Çoğu zaman ilk bakışta ilginç, yapılabilir, yararlı, sevimli ve sempatik bulabiliriz ama sonradan düşündüğümüzde ve zaman içerisinde bir ilerleme ve yapılabilirlik göremediğimizde, o zaman biraz da aptal yerine konulduğumuzu düşünür ve de üzülürüz.
Bu gariplikleri yazarken de en başta “Nazım Hikmet’in Mezarı’nı Mersin’e getirmek” fikrini ortaya atan bir derneği birinci sıraya koyarım.

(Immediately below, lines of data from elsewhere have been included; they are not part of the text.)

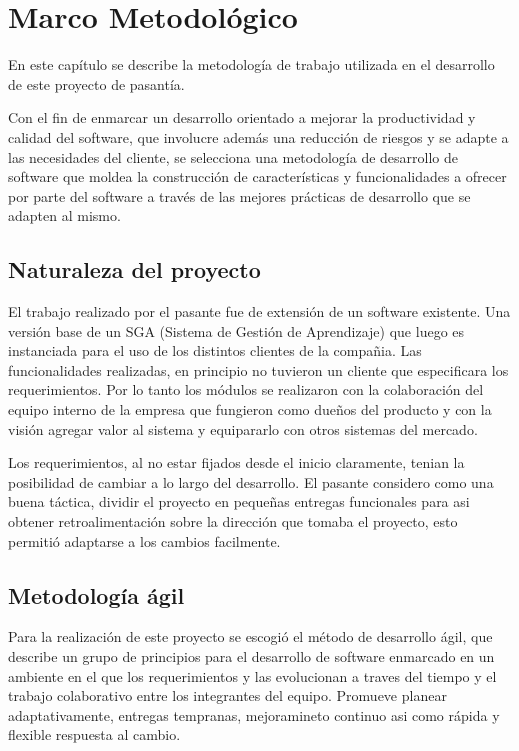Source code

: \chapter{Marco Metodológico}
\thispagestyle{empty} %

En este capítulo se describe la metodología de trabajo utilizada en el desarrollo de este proyecto de pasantía.

Con el fin de enmarcar un desarrollo orientado a mejorar la productividad y calidad del software, que involucre además una reducción de riesgos y se adapte a las necesidades del cliente, se selecciona una metodología de desarrollo de software que moldea la construcción de características y funcionalidades a ofrecer por parte del software a través de las mejores prácticas de desarrollo que se adapten al mismo.

\section{Naturaleza del proyecto}
El trabajo realizado por el pasante fue de extensión de un software existente. Una versión base de un SGA (Sistema de Gestión de Aprendizaje) que luego es instanciada para el uso de los distintos clientes de la compañia. Las funcionalidades realizadas, en principio no tuvieron un cliente que especificara los requerimientos. Por lo tanto los módulos se realizaron con la colaboración del equipo interno de la empresa que fungieron como dueños del producto y con la visión agregar valor al sistema y equipararlo con otros sistemas del mercado.

Los requerimientos, al no estar fijados desde el inicio claramente, tenian la posibilidad de cambiar a lo largo del desarrollo. El pasante considero como una buena táctica, dividir el proyecto en pequeñas entregas funcionales para asi obtener retroalimentación sobre la dirección que tomaba el proyecto, esto permitió adaptarse a los cambios facilmente.

\section{Metodología ágil}

Para la realización de este proyecto se escogió el método de desarrollo ágil, que describe un grupo de principios para el desarrollo de software enmarcado en un ambiente en el que los requerimientos y las evolucionan a traves del tiempo y el trabajo colaborativo entre los integrantes del equipo. Promueve planear adaptativamente, entregas tempranas, mejoramineto continuo asi como rápida y flexible respuesta al cambio.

(Mersinlilerin bu fikrini Gezi Olaylarında Kemal Kılıçdaroğlu ödünç almış, Nazım Hikmet’in Mezarı’nı Gezi Parkı’na getirmek istediğini söylemiştir.)
Tabii bu durum, Mersin’de bu fikrin mucitlerini kızdırmıştır.
Bunları bana, CHP nin açıkladığı “Asrın Projesi” ni hatırlattı.
Projenin sunumlarını izledim, yorumları dinledim; fakat tam olarak anlayamadım. Hâlâ inceliyorum ve anlamaya çalışıyorum; anlayabildiğim kadarıyla da Mersinle ve “Mersin’in gariplikleri” ile bir bağlantı kurdum.
Çoğumuzun unuttuğu Marmara’ya alternatif Adana-Mersin’i kapsayan bir Çukurova Ekonomi Bölgesi planını hatırlayalım.
İstanbul ve Marmara bölgesinde sanayi ve ticaret alanının dolması üzerine, Hükümet bu bölgeye alternatif olarak Çukurova Bölgesini düşündü.
Bu bölgeye Türkiye’nin en büyük havaalanlarından biri ve büyük bir lojistik merkez planlandı.
Hızlı trenin bölgeye gelmesi düşünüldü.
Kazanlı turizm projesi yapıldı.
Mersin limanının büyütülmesi hesaplandı.
Antalya sahil yoluna başlandı.
Bölgede zaten önemli bir liman vardı ve otoban yollarla her tarafa bağlanıyordu. Serbest Bölge yeni nesil serbest bölgeler olarak genişletilecekti.
Yani sonuç olarak Adana – Mersin merkezli Çukurova Türkiye’nin ikinci büyük sanayi ve ticaret merkezi ve Anadolu’nun hem Ortadoğu’ya hem de Afrika’ya açılan kapısı olacaktı.
Çukurova’nın hem alt yapısı hazırdı hem de Hükümet bunun için uzun zamandır belli bir plan ve sistemle bunu uygulamaya başlamıştı.
Akdeniz Oyunları o günkü Hükümetin garantörlüğü ile gerçekleşmiş ve bölgemiz Türkiye’nin en fazla spor tesisine sahip olmuştu.
Fakat Mersin Milletvekillerinin birlik olmaması, Mersin’in lobisinin yokluğu, bu projeleri takip eden siyasetçilerin bulunmaması, Mersin’in projelerine yerel yönetimin ve onun siyasi anlayışının karşı çıkması, engellemesi ve geciktirmesi gibi ana sorunlar ve beklenmeyen bazı aksaklıklar sonucunda maalesef Çukurova istenen şekilde bir merkez olarak gerçekleşemedi.
Bu engellemelerle ilgili, Mersin’e yapılacak bir ihtisas hastanesine Büyükşehir Belediyesi’nin imar izni vermemesinden dolayı Antalya’ya kaydırılması gibi sayısız örnek verebiliriz.
Sonuç olarak Çukurova bu anlamda bir merkez olsaydı, belki de CHP’ nin yer olarak düşündüğü İç Anadolu’dan yalnızca 100 km. lik bir çizgi altında olacak ama burada Liman avantajı ile benim asrın projesinden anlayabildiğim maksadı gerçekleştirebilecekti.
Çukurova sonunda bir büyük Metropol sanayi ve ticaret Merkezi zaten olacaktır.
Bunun için de olabilecek her türlü aksaklıklara ve gecikmelere rağmen Kılıçdaroğlu’nun projesi gibi 20 yıl beklemek gerekmeyecektir.
Nazım Hikmet Projesini Mersinlilerden alan Kılıçdaroğlu, acaba bu ticaret projesini de biraz merkezîleştirerek almış olabilir mi? diye düşünmekten kendimi alamıyorum.